++++ EXTRACTED DATA

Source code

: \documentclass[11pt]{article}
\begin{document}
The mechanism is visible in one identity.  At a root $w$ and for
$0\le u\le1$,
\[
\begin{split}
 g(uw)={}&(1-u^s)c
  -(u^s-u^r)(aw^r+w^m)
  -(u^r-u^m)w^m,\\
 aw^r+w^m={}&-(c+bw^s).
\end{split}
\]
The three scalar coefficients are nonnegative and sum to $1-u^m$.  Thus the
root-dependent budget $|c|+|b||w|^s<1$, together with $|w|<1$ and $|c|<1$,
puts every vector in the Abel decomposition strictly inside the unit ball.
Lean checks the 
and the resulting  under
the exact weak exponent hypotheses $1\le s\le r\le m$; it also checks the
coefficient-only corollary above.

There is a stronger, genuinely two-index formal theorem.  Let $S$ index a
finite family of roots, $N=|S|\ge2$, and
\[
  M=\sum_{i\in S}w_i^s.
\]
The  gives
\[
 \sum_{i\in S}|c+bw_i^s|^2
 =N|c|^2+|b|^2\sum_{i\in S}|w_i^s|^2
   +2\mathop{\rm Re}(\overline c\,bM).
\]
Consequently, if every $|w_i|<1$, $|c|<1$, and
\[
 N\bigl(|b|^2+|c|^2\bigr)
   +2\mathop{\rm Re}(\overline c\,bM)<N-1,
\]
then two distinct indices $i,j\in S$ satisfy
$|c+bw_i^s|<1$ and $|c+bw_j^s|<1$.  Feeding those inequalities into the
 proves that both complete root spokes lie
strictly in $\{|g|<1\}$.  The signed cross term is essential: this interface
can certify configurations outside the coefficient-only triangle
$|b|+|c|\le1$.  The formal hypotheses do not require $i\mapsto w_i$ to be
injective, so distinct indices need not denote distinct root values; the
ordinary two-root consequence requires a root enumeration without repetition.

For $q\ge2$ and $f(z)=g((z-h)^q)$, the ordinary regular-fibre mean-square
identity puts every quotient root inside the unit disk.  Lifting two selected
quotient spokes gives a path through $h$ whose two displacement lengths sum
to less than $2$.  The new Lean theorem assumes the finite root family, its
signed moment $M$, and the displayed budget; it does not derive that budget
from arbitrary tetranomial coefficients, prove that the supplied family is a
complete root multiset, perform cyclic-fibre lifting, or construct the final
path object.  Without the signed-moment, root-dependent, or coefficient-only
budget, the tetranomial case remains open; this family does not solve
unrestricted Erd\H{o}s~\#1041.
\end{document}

++++++++

TO DO:
Look above for the line holding "The three scalar", then set down exactly that line and every line after it up to and including the line holding "signed moment $M$, and", with nothing else.

ANSWER BOX:
The three scalar coefficients are nonnegative and sum to $1-u^m$.  Thus the
root-dependent budget $|c|+|b||w|^s<1$, together with $|w|<1$ and $|c|<1$,
puts every vector in the Abel decomposition strictly inside the unit ball.
Lean checks the 
and the resulting  under
the exact weak exponent hypotheses $1\le s\le r\le m$; it also checks the
coefficient-only corollary above.

There is a stronger, genuinely two-index formal theorem.  Let $S$ index a
finite family of roots, $N=|S|\ge2$, and
\[
  M=\sum_{i\in S}w_i^s.
\]
The  gives
\[
 \sum_{i\in S}|c+bw_i^s|^2
 =N|c|^2+|b|^2\sum_{i\in S}|w_i^s|^2
   +2\mathop{\rm Re}(\overline c\,bM).
\]
Consequently, if every $|w_i|<1$, $|c|<1$, and
\[
 N\bigl(|b|^2+|c|^2\bigr)
   +2\mathop{\rm Re}(\overline c\,bM)<N-1,
\]
then two distinct indices $i,j\in S$ satisfy
$|c+bw_i^s|<1$ and $|c+bw_j^s|<1$.  Feeding those inequalities into the
 proves that both complete root spokes lie
strictly in $\{|g|<1\}$.  The signed cross term is essential: this interface
can certify configurations outside the coefficient-only triangle
$|b|+|c|\le1$.  The formal hypotheses do not require $i\mapsto w_i$ to be
injective, so distinct indices need not denote distinct root values; the
ordinary two-root consequence requires a root enumeration without repetition.

For $q\ge2$ and $f(z)=g((z-h)^q)$, the ordinary regular-fibre mean-square
identity puts every quotient root inside the unit disk.  Lifting two selected
quotient spokes gives a path through $h$ whose two displacement lengths sum
to less than $2$.  The new Lean theorem assumes the finite root family, its
signed moment $M$, and the displayed budget; it does not derive that budget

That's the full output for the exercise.